Pascal walks the narrator through landscapes layered with prehistoric and Cagot history, framing Le Moulin as caught between Lacombe's prehistory obsessions and Jean's pragmatism, and warning of the state's plan to divert the river. Watching boys at a swim hole, he reveals one fearless thirteen-year-old was expelled from Le Moulin's school for impregnating his teacher at eleven—a scandal the commune resolved privately, exposing both its self-governing ethos and its moral compromises.

Summary

Pascal leads the narrator (as Sadie) on a walk across an iron bridge and along a footpath beneath a limestone overhang. He explains that ancient peoples used carved notches in the rock to attach animal skins as walls, making them feel they are standing in prehistoric dwellings. The narrator feels uneasy, as if Bruno's ancient humans are invisibly present.

Pascal points out the Château de Gaume and recounts the history of the Cagots, the religious wars, persecution, and the château's conversion to a prison—getting some details wrong, though the narrator silently knows better. He cites Lacombe's view that figments of an older species may still linger, and explains that Jean Violaine disagrees, leaving Le Moulin's members as 'children of a divorce' between the two thinkers.

Descending toward a river bend used as a swimming hole, Pascal warns that the government plans to divert the river to serve large agricultural irrigators, threatening the region. He frames the issue as one for locals to solve, distancing Le Moulin. The narrator privately reflects on Lucien's complaint that Pascal admits nothing, and reaffirms her own neutral mission: to find or manufacture evidence that the Moulinards are a threat so police can shut down the commune.

They watch boys taking turns on a rope swing. A small boy in French braids and a beaded necklace directs the others, then climbs forty feet up the tree, crosses himself, and jumps fearlessly into the river. Pascal reveals the boy had attended Le Moulin's open-enrollment school—modeled on a 1960s English experiment—but was expelled after he impregnated his teacher when he was eleven.

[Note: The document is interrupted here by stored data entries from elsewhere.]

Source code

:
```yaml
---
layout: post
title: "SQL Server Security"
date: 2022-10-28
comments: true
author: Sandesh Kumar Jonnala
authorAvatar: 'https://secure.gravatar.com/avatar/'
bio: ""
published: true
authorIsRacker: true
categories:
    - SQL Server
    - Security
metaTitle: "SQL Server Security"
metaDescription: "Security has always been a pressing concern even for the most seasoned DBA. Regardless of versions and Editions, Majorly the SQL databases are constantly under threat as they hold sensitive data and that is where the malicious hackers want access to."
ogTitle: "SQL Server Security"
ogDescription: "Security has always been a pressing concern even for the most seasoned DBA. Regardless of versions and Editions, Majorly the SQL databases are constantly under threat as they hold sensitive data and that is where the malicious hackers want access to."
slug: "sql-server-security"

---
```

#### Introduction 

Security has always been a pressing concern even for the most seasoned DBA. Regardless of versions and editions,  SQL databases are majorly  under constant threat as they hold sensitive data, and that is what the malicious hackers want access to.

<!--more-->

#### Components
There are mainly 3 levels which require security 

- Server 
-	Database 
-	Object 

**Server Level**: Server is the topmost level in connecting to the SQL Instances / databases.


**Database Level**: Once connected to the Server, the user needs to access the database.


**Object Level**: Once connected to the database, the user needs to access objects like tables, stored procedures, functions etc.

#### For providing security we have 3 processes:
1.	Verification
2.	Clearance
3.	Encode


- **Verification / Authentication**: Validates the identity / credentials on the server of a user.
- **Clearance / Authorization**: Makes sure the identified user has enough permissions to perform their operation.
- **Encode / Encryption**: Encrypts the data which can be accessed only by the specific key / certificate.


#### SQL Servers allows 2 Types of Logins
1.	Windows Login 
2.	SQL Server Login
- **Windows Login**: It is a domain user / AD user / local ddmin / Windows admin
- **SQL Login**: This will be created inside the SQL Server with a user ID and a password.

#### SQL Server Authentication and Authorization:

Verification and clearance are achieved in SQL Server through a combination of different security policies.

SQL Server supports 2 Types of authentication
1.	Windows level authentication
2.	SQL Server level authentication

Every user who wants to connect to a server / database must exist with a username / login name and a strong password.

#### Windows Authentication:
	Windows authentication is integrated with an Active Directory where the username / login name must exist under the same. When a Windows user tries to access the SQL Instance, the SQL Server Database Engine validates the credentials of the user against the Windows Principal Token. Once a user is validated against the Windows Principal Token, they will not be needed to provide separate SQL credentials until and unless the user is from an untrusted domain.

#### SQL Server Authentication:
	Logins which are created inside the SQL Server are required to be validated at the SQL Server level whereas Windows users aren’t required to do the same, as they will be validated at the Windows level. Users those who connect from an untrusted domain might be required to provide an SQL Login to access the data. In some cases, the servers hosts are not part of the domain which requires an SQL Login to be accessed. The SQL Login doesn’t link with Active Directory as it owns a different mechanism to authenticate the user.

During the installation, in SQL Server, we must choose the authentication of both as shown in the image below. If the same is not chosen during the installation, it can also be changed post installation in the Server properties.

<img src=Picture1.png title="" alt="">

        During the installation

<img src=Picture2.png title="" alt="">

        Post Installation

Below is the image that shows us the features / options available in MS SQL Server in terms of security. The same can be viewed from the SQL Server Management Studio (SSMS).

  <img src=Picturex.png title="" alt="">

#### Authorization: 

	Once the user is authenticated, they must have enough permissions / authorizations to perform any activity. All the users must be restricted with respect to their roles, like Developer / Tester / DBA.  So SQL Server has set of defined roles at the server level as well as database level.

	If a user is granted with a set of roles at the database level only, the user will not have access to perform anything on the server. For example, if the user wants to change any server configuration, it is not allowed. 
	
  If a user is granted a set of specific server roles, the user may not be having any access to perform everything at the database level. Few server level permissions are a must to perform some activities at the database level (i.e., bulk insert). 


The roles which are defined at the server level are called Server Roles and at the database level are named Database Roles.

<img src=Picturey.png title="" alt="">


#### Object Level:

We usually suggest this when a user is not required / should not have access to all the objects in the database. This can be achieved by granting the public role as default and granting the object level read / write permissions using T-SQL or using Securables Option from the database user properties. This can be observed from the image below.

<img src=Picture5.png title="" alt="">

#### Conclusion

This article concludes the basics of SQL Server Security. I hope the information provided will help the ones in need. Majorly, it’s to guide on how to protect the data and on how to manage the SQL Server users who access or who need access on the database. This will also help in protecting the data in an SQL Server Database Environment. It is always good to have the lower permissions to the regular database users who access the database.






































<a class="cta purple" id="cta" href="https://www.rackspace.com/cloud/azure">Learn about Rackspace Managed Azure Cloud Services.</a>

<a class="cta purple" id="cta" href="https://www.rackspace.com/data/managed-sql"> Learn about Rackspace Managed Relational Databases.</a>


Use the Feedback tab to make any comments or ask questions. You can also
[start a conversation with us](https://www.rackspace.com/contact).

Pascal recounts how the commune debated the philosophical question of when adulthood begins but ultimately asked the teacher to leave. The boy's local parents agreed not to involve authorities if the teacher surrendered the baby for them to raise; she complied, gave birth in their care, declined to visit, and moved to Corsica. The boy, now thirteen, lives with grandparents. Pascal frames the resolution as humane community dialogue rather than state intervention.

Who Appears

  • Narrator (Sadie)
    Undercover infiltrator walking with Pascal, privately neutral about the commune but committed to finding or fabricating evidence to shut it down.
  • Pascal Balmy
    Le Moulin's leader; guides the narrator, lectures on Cagot history, the river diversion threat, and discloses the school scandal.
  • The boy in braids
    Fearless thirteen-year-old local who leads peers at the rope swing; expelled from Le Moulin's school after impregnating his teacher at eleven.
  • The schoolteacher
    Young teacher at Le Moulin's open-enrollment school; expelled after the pregnancy, gave up the baby, and moved to Corsica.
  • Lucien
    Mentioned in the narrator's reflections; hurt that Pascal won't confide in him about Le Moulin's secrets.
  • Lacombe
    Referenced thinker whose theories about prehistoric remainders shape one faction of Le Moulin's identity.
  • Jean Violaine
    Referenced co-founder who rejects Lacombe's prehistory focus, representing the pragmatic pole of Le Moulin's ideological split.